。大部分人可能認為這是一個新之又新的東西,不同意嗎?想想20世紀那本著名的《夫妻必讀》吧!它規定夫妻間的性生活“要遵守無產階級道德規範”,又哪來這種東西的藏身之地?
不過,如果我們把鏡頭拉長,會發現在某些版本的“明清禁燬小說”裡,“淫棍”西門慶不僅要求他的妻妾們同時與他翻雲覆雨,還要求她們在過程中穿上不同的衣服,打扮成不同的模樣,以便他能做到“持久發力、高潮連連”。當然,在那個時候,他是沒有“護士”、“空姐”甚至是“女警察”來選擇的。
當然,這不是說西門大官人就是嘗試角色扮演的第一人,相信在他之前還有很多人能交出一份實習報告。因為自古以來,人們在性這方面從不缺乏想像力和創造力。這說明了角色扮演在我們的“性歷史”中很可能也是“漫長而悠久”,只不過在某一段時期,我們忘記了它,丟掉了它,現在又重新把它撿了起來。
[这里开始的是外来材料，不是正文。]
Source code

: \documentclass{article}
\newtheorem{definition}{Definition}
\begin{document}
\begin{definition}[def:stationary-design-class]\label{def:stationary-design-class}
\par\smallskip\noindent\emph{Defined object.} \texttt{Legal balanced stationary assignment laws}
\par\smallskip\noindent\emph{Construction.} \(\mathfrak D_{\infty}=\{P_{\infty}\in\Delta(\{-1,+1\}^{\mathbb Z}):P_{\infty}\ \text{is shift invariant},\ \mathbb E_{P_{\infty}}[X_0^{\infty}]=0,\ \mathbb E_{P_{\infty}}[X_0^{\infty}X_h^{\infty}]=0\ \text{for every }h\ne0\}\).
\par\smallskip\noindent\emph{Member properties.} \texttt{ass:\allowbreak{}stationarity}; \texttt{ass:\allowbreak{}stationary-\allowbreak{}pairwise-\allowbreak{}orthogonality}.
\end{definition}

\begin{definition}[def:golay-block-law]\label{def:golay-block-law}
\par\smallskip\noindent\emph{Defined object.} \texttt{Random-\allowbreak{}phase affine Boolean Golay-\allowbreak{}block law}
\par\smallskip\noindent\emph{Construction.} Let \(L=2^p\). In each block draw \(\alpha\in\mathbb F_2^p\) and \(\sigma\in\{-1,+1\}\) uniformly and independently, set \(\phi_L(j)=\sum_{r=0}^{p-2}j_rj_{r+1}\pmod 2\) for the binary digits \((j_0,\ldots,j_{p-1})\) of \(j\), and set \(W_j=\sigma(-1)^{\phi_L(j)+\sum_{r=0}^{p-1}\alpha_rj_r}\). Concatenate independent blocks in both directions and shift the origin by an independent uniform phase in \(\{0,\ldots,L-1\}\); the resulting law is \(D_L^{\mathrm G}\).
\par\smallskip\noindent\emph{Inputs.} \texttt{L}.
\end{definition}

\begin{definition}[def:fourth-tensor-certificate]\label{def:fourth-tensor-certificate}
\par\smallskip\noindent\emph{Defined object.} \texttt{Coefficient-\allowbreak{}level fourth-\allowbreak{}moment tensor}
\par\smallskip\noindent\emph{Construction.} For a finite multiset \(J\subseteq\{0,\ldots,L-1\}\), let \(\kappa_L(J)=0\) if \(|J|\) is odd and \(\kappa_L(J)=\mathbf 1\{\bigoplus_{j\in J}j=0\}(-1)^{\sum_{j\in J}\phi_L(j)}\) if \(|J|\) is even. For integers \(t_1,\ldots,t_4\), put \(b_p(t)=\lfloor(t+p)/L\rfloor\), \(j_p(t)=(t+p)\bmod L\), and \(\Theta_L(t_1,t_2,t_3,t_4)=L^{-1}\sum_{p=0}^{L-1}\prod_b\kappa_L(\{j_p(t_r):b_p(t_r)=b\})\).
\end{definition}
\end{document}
現在,我們與它重逢,讓它不再是隻能在虛擬空間裡“去想一想”的事,我們的現實世界有了比西門大官人多得多的選擇,在成人用品網站,風格各異的角色扮演服裝、面具、頭套,只等著我們去下載購買。而另一方面,我們似乎也有了比西門大官人多得多的煩惱與爭議。
是正常還是“變態”?
在性的“大家庭”裡,似乎每當有一個新的名詞出現,人們就會條件反射地在第一念頭裡冒出來兩個字:正常,後面再加上一個疑問代詞“嗎”。比如近年來“同志”的流行讓很多男人之間的友誼都帶上了一股莫名的忌諱。現在,“角色扮演”的橫空出世,自然也會令很多人再“嗎”一次,然後急不可待地跳到“否”的一邊以示劃清了界限。
關於夫妻之間(我們也可以把它擴充為性伴侶之間)性生活的內容是否正常,中國人民大學性社會學研究所所長潘綏銘教授認為,“正常”不能靠想當然,不能靠斷章取義,不能依賴統計數字。“總而言之,如果夫妻對是否正常非要弄個水落石出,那麼就必須從性醫學、性心理學和性社會學的不同角度來全面思考。如果情況並不嚴重,那麼對一般夫妻來說就不必深究。相信自己相信對方,相信雙方的情感,足矣。”
可見,關於性體驗中的“正常”不“正常”還是一個很複雜的問題,惟有性學專家或者心理醫師才有可能對此做出結論,而不是我們平常的“想當然”。實際上,我們在平時之所以會對這些性活動中新的嘗試與體驗感覺“不正常”,只是因為它突破了常規,向傳統提出了挑戰,而不是它在本質上就真是如此了。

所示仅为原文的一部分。